А тогда Саша Гнатюк начал рассказывать, что он видел в Москве: какие там красивые дома и метро (это поезд, который ходит под землей). Все слушали молча. И Марийка тоже. Только иногда шептала Михо: «Слышите, слышите, что Саша говорит?»
Михо злился на Сашу Гнатюка. И на себя тоже. «Не такой я, какой ей нужен, не будет она со мной ходить», — подумал он про Марийку…
Еще говорило много людей. Все хвалили Сашу Гнатюка и ругали лысого.
Когда собрание кончилось, Марийка спросила:
— Вам понравилось?
Михо не знал, что сказать, он многого не понял, и все было каким-то необычным. Но он видел, что Марийка довольна, и сказал:
— Да, понравилось.
Когда они вышли из клуба, кто-то крикнул:
— Марийка!
Их догонял какой-то парень в новом пальто с каракулевым воротником. Михо узнал Сашу Гнатюка. «А у меня и вовсе пальто нет, в пиджаке хожу», — подумал Михо.
— Что, Саша? — спросила Марийка.
— Обожди же, я тебя весь вечер ищу, — сказал он и посмотрел на Михо.
— Это Михо… мой товарищ, — сказала Марийка и покраснела. И Михо тоже покраснел. — Познакомьтесь.
Саша крепко пожал руку Михо, но ничего не сказал, а повернулся к Марийке.
— Я тебе подарок из Москвы привез.
Он вынул из бокового кармана пальто пакетик из синей бумаги.
Марийка взяла пакетик и сказала спасибо. Она опять покраснела, а Михо почувствовал, что у него, наверное, губы побелели, такими холодными они стали.

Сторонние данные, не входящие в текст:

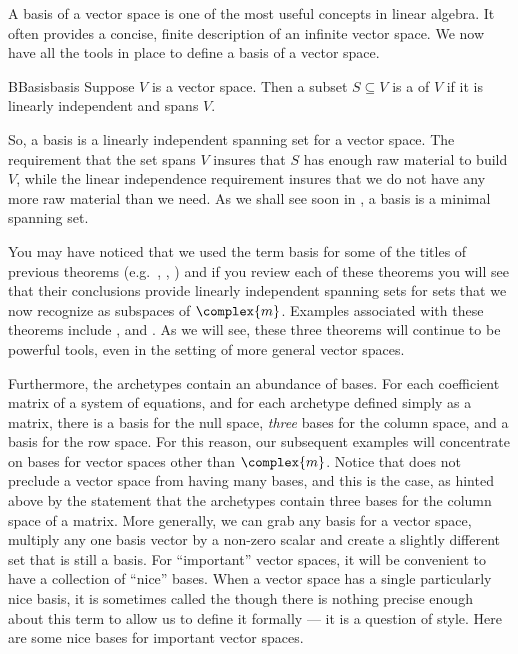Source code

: %
A basis of a vector space is one of the most useful concepts in linear algebra.  It often provides a concise, finite description of an infinite vector space.
%
%
We now have all the tools in place to define a basis of a vector space.
%
%
\begin{definition}{B}{Basis}{basis}
Suppose $V$ is a vector space.  Then a subset $S\subseteq V$ is a  of $V$ if it is linearly independent and spans $V$.
\end{definition}
%
So, a basis is a linearly independent spanning set for a vector space.  The requirement that the set spans $V$ insures that $S$ has enough raw material to build $V$, while the linear independence requirement insures that we do not have any more raw material than we need.  As we shall see soon in , a basis is a minimal spanning set.\par
%
You may have noticed that we used the term basis for some of the titles of previous theorems (e.g.\ , , ) and if you review each of these theorems you will see that their conclusions provide linearly independent spanning sets for sets that we now recognize as subspaces of $\complex{m}$.  Examples associated with these theorems include ,  and .  As we will see, these three theorems will continue to be powerful tools, even in the setting of more general vector spaces.\par
%
Furthermore, the archetypes contain an abundance of bases.  For each coefficient matrix of a system of equations, and for each archetype defined simply as a matrix, there is a basis for the null space, {\em three} bases for the column space, and a basis for the row space.  For this reason, our subsequent examples will concentrate on bases for vector spaces other than $\complex{m}$.
%
Notice that  does not preclude a vector space from having many bases, and this is the case, as hinted above by the statement that the archetypes contain three bases for the column space of a matrix.  More generally, we can grab any basis for a vector space, multiply any one basis vector by a non-zero scalar and create a slightly different set that is still a basis.  For ``important'' vector spaces, it will be convenient to have a collection of ``nice'' bases.  When a vector space has a single particularly nice basis, it is sometimes called the  though there is nothing precise enough about this term to allow us to define it formally --- it is a question of style.  Here are some nice bases for important vector spaces.
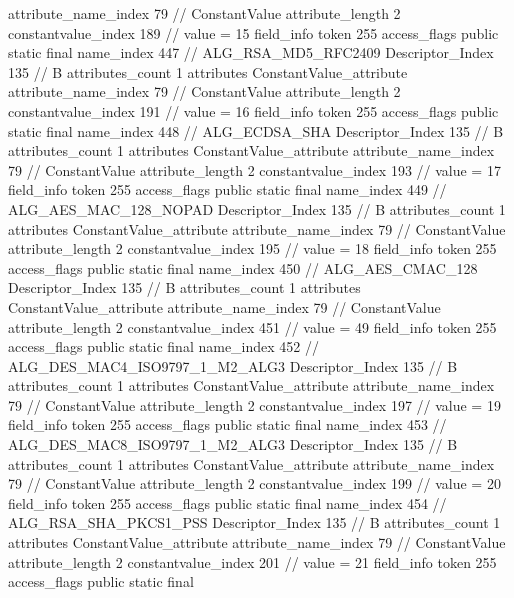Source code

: {{{{{{{					attribute_name_index	79		// ConstantValue
					attribute_length	2
					constantvalue_index	189		// value = 15
				}
				}
			}
			field_info {
				token	255
				access_flags	public static final
				name_index	447		// ALG_RSA_MD5_RFC2409
				Descriptor_Index	135		// B
				attributes_count	1
				attributes {
				ConstantValue_attribute {
					attribute_name_index	79		// ConstantValue
					attribute_length	2
					constantvalue_index	191		// value = 16
				}
				}
			}
			field_info {
				token	255
				access_flags	public static final
				name_index	448		// ALG_ECDSA_SHA
				Descriptor_Index	135		// B
				attributes_count	1
				attributes {
				ConstantValue_attribute {
					attribute_name_index	79		// ConstantValue
					attribute_length	2
					constantvalue_index	193		// value = 17
				}
				}
			}
			field_info {
				token	255
				access_flags	public static final
				name_index	449		// ALG_AES_MAC_128_NOPAD
				Descriptor_Index	135		// B
				attributes_count	1
				attributes {
				ConstantValue_attribute {
					attribute_name_index	79		// ConstantValue
					attribute_length	2
					constantvalue_index	195		// value = 18
				}
				}
			}
			field_info {
				token	255
				access_flags	public static final
				name_index	450		// ALG_AES_CMAC_128
				Descriptor_Index	135		// B
				attributes_count	1
				attributes {
				ConstantValue_attribute {
					attribute_name_index	79		// ConstantValue
					attribute_length	2
					constantvalue_index	451		// value = 49
				}
				}
			}
			field_info {
				token	255
				access_flags	public static final
				name_index	452		// ALG_DES_MAC4_ISO9797_1_M2_ALG3
				Descriptor_Index	135		// B
				attributes_count	1
				attributes {
				ConstantValue_attribute {
					attribute_name_index	79		// ConstantValue
					attribute_length	2
					constantvalue_index	197		// value = 19
				}
				}
			}
			field_info {
				token	255
				access_flags	public static final
				name_index	453		// ALG_DES_MAC8_ISO9797_1_M2_ALG3
				Descriptor_Index	135		// B
				attributes_count	1
				attributes {
				ConstantValue_attribute {
					attribute_name_index	79		// ConstantValue
					attribute_length	2
					constantvalue_index	199		// value = 20
				}
				}
			}
			field_info {
				token	255
				access_flags	public static final
				name_index	454		// ALG_RSA_SHA_PKCS1_PSS
				Descriptor_Index	135		// B
				attributes_count	1
				attributes {
				ConstantValue_attribute {
					attribute_name_index	79		// ConstantValue
					attribute_length	2
					constantvalue_index	201		// value = 21
				}
				}
			}
			field_info {
				token	255
				access_flags	public static final
}}}}}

В это время подбежала Катя Радько и попросила:
— Покажи, что тебе Саша привез.
Марийка смущалась и не хотела разворачивать пакетик. Но Катя взяла его из рук Марийки и раскрыла. Там лежала косынка. Катя развернула ее и залюбовалась. Тонкая серая материя была усыпана яркими цветами, сплетенными синими полосами. В глазах Марийки засверкали искорки.
На душе у Михо стало нехорошо.
Глава одиннадцатая
Утро было пасмурным, густой туман клочьями стлался по земле. Но Саша чувствовал себя бодро, ему было весело и легко. Только мысль о встрече с Сулимой угнетала его.

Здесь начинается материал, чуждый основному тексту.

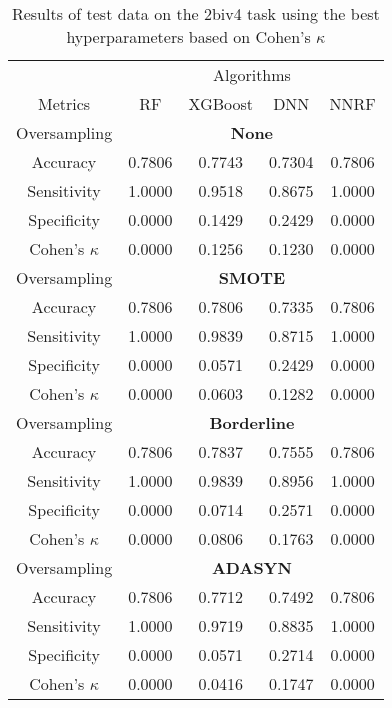 \begin{table}[!htb]
\centering
\caption{Results of test data on the 2biv4 task using the best hyperparameters based on Cohen's $\kappa$}
\label{tab:2biv4_test_results}
\begin{tabular}{c | c c c c}
\hline
 & \multicolumn{4}{c}{Algorithms}\\ 
Metrics &RF & XGBoost & DNN & NNRF\\ 
\hline
Oversampling &\multicolumn{4}{|c}{\textbf{None}}\\ 
\hline
Accuracy & 0.7806 & 0.7743 & 0.7304 & 0.7806\\ 
Sensitivity & 1.0000 & 0.9518 & 0.8675 & 1.0000\\ 
Specificity & 0.0000 & 0.1429 & 0.2429 & 0.0000\\ 
Cohen's $\kappa$ & 0.0000 & 0.1256 & 0.1230 & 0.0000\\ 
\hline
Oversampling &\multicolumn{4}{|c}{\textbf{SMOTE}}\\ 
\hline
Accuracy & 0.7806 & 0.7806 & 0.7335 & 0.7806\\ 
Sensitivity & 1.0000 & 0.9839 & 0.8715 & 1.0000\\ 
Specificity & 0.0000 & 0.0571 & 0.2429 & 0.0000\\ 
Cohen's $\kappa$ & 0.0000 & 0.0603 & 0.1282 & 0.0000\\ 
\hline
Oversampling &\multicolumn{4}{|c}{\textbf{Borderline}}\\ 
\hline
Accuracy & 0.7806 & 0.7837 & 0.7555 & 0.7806\\ 
Sensitivity & 1.0000 & 0.9839 & 0.8956 & 1.0000\\ 
Specificity & 0.0000 & 0.0714 & 0.2571 & 0.0000\\ 
Cohen's $\kappa$ & 0.0000 & 0.0806 & 0.1763 & 0.0000\\ 
\hline
Oversampling &\multicolumn{4}{|c}{\textbf{ADASYN}}\\ 
\hline
Accuracy & 0.7806 & 0.7712 & 0.7492 & 0.7806\\ 
Sensitivity & 1.0000 & 0.9719 & 0.8835 & 1.0000\\ 
Specificity & 0.0000 & 0.0571 & 0.2714 & 0.0000\\ 
Cohen's $\kappa$ & 0.0000 & 0.0416 & 0.1747 & 0.0000\\ 
\hline
\end{tabular}
\end{table}

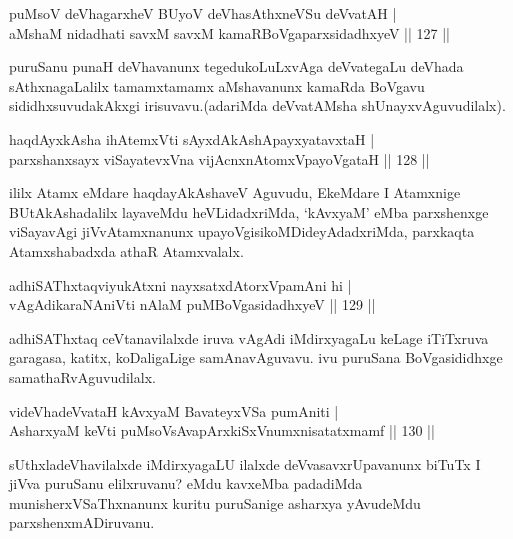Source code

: \begin{shl}
puMsoV deVhagarxheV BUyoV deVhasAthxneVSu deVvatAH |\\
aMshaM nidadhati savxM savxM kamaRBoVgaparxsidadhxyeV \hfill || 127 ||
\end{shl}

\begin{artha}
puruSanu punaH deVhavanunx tegedukoLuLxvAga deVvategaLu deVhada sAthxnagaLalilx tamamxtamamx aMshavanunx kamaRda BoVgavu sididhxsuvudakAkxgi irisuvavu.(adariMda deVvatAMsha shUnayxvAguvudilalx).
\end{artha}


\begin{shl}
haqdAyxkAsha ihA\s \s temxVti sAyxdAkAshApayxyatavxtaH |\\
parxshanxsayx viSayatevxVna vijAcnxnAtomxVpayoVgataH \hfill || 128 ||
\end{shl}

\begin{artha}
ililx Atamx eMdare haqdayAkAshaveV Aguvudu, EkeMdare I Atamxnige BUtAkAshadalilx layaveMdu heVLidadxriMda, `kAvxyaM' eMba parxshenxge viSayavAgi jiVvAtamxnanunx upayoVgisikoMDideyAdadxriMda, parxkaqta Atamxshabadxda athaR Atamxvalalx.
\end{artha}


\begin{shl}
adhiSAThxtaqviyukAtxni nayxsatxdAtorxVpamAni hi |\\
vAgAdikaraNAniVti nAlaM puMBoVgasidadhxyeV \hfill || 129 ||
\end{shl}

\begin{artha}
adhiSAThxtaq ceVtanavilalxde iruva vAgAdi iMdirxyagaLu keLage iTiTxruva garagasa, katitx, koDaligaLige samAnavAguvavu.  ivu puruSana BoVgasididhxge samathaRvAguvudilalx.
\end{artha}


\begin{shl}
videVhadeVvataH kAvxyaM BavateyxVSa pumAniti |\\
AsharxyaM keVti puMsoV\s sAvapArxkiSxVnumxnisatatxmamf \hfill || 130 ||
\end{shl}

\begin{artha}
sUthxladeVhavilalxde iMdirxyagaLU ilalxde deVvasavxrUpavanunx biTuTx I jiVva puruSanu elilxruvanu? eMdu kavxeMba padadiMda munisherxVSaThxnanunx kuritu puruSanige asharxya yAvudeMdu parxshenxmADiruvanu.
\end{artha}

Саша всегда относился к старику с уважением, но с тех пор как его сделали помощником Сулимы, у него все больше накипало раздражение. Раньше он видел в Сулиме безобидного старика, закостеневшего, но в общем вполне терпимого в коллективе. И такие люди на заводе нужны. Слово осторожного, неторопливого человека бывает очень важным.

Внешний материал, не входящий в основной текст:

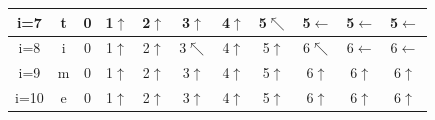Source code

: \documentclass{article}
\begin{document}
\begin{multicols*}{2}
\begin{tabular}{|c|c|c|c|c|c|c|c|c|c|c|}
        \hline
        i=7                           & t                             & 0                             & 1$\uparrow$                    & 2$\uparrow$
                                      & 3$\uparrow$                   & 4$\uparrow$                   &
        \cellcolor{red!25}5$\nwarrow$ & 5$\leftarrow$                 &
        5$\leftarrow$                 & 5$\leftarrow$                                                                                                       \\
        \hline
        i=8                           & i                             & 0                             & 1$\uparrow$                    & 2$\uparrow$
                                      & 3$\nwarrow$                   & 4$\uparrow$                   &
        5$\uparrow$                   & \cellcolor{red!25}6$\nwarrow$ &
        6$\leftarrow$                 & 6$\leftarrow$                                                                                                       \\
        \hline
        i=9                           & m                             & 0                             & 1$\uparrow$                    & 2$\uparrow$
                                      & 3$\uparrow$                   & 4$\uparrow$                   &
        5$\uparrow$                   & 6$\uparrow$                   & 6$\uparrow$
                                      & 6$\uparrow$                                                                                                         \\
        \hline
        i=10                          & e                             & 0                             & 1$\uparrow$                    & 2$\uparrow$
                                      & 3$\uparrow$                   & 4$\uparrow$                   &
        5$\uparrow$                   & 6$\uparrow$                   & 6$\uparrow$
                                      & 6$\uparrow$                                                                                                         \\
        \hline
    \end{tabular}


\end{multicols*}
\end{document}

Но сейчас неторопливость и осторожность Сулимы раздражали его. «Ему лишь бы выслужиться перед начальством, — думал Саша. — Он теперь готов любой приказ Гусева выполнить, лишь бы удержаться на должности машиниста».
Саша видел теперь в Сулиме только плохое, хотя сам понимал, что судит о нем предвзято. «Так можно и обо мне подумать. Как только меня сняли с должности машиниста стана, а его назначили, так, значит, он мне врагом стал. Выходит, я вроде за карьерой гонюсь».
От этих мыслей даже во рту нехорошо становилось, как будто съел незрелую грушу. «Но я же не о себе забочусь. Разве можно сейчас работать так, как требует Гусев? Каждому ясно теперь, что так работать нельзя. И в Москве на совещании стахановцев только об этом и было разговору. И Сталин сказал: новые люди, новые времена — новые технические нормы. Но, может быть, Гусев передумает. Вчера на заводском собрании ему сильно досталось. Неужели он и сейчас будет упорствовать?»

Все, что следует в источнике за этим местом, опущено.